Content starts

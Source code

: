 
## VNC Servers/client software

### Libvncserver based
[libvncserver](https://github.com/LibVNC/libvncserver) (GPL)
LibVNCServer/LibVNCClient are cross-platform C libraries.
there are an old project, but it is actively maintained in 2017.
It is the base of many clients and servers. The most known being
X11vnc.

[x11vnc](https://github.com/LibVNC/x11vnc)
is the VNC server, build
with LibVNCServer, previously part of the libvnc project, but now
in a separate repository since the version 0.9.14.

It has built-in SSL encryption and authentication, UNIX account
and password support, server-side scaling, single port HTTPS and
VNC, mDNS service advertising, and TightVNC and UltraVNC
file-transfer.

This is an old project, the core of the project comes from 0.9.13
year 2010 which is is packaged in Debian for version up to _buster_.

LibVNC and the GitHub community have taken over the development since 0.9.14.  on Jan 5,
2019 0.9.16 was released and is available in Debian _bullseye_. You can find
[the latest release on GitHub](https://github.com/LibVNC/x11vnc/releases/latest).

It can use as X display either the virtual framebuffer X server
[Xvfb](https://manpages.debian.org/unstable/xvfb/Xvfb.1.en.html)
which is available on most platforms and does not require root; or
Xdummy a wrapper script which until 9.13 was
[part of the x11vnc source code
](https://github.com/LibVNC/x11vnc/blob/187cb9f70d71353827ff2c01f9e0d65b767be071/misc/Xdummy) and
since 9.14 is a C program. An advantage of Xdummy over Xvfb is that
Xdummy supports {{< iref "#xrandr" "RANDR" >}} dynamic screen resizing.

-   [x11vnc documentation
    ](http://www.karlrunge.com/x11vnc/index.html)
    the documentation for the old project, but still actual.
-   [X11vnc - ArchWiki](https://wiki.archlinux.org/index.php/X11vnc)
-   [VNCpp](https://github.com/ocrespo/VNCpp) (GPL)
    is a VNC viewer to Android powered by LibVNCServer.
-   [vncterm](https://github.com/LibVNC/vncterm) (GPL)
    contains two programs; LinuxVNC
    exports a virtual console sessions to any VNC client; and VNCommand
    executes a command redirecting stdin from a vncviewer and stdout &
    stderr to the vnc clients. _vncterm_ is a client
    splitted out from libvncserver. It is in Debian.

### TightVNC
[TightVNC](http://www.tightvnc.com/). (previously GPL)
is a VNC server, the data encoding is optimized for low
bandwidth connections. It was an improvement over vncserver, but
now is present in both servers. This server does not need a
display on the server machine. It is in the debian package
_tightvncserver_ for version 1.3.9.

Content ends

» Exercise instructions
Starting at the first line of the records above, please copy every line exactly through the line containing "2019 0.9.16 was", and stop there.

» Answer for the task
Source code

: 
## VNC Servers/client software

### Libvncserver based
[libvncserver](https://github.com/LibVNC/libvncserver) (GPL)
LibVNCServer/LibVNCClient are cross-platform C libraries.
there are an old project, but it is actively maintained in 2017.
It is the base of many clients and servers. The most known being
X11vnc.

[x11vnc](https://github.com/LibVNC/x11vnc)
is the VNC server, build
with LibVNCServer, previously part of the libvnc project, but now
in a separate repository since the version 0.9.14.

It has built-in SSL encryption and authentication, UNIX account
and password support, server-side scaling, single port HTTPS and
VNC, mDNS service advertising, and TightVNC and UltraVNC
file-transfer.

This is an old project, the core of the project comes from 0.9.13
year 2010 which is is packaged in Debian for version up to _buster_.

LibVNC and the GitHub community have taken over the development since 0.9.14.  on Jan 5,
2019 0.9.16 was released and is available in Debian _bullseye_. You can find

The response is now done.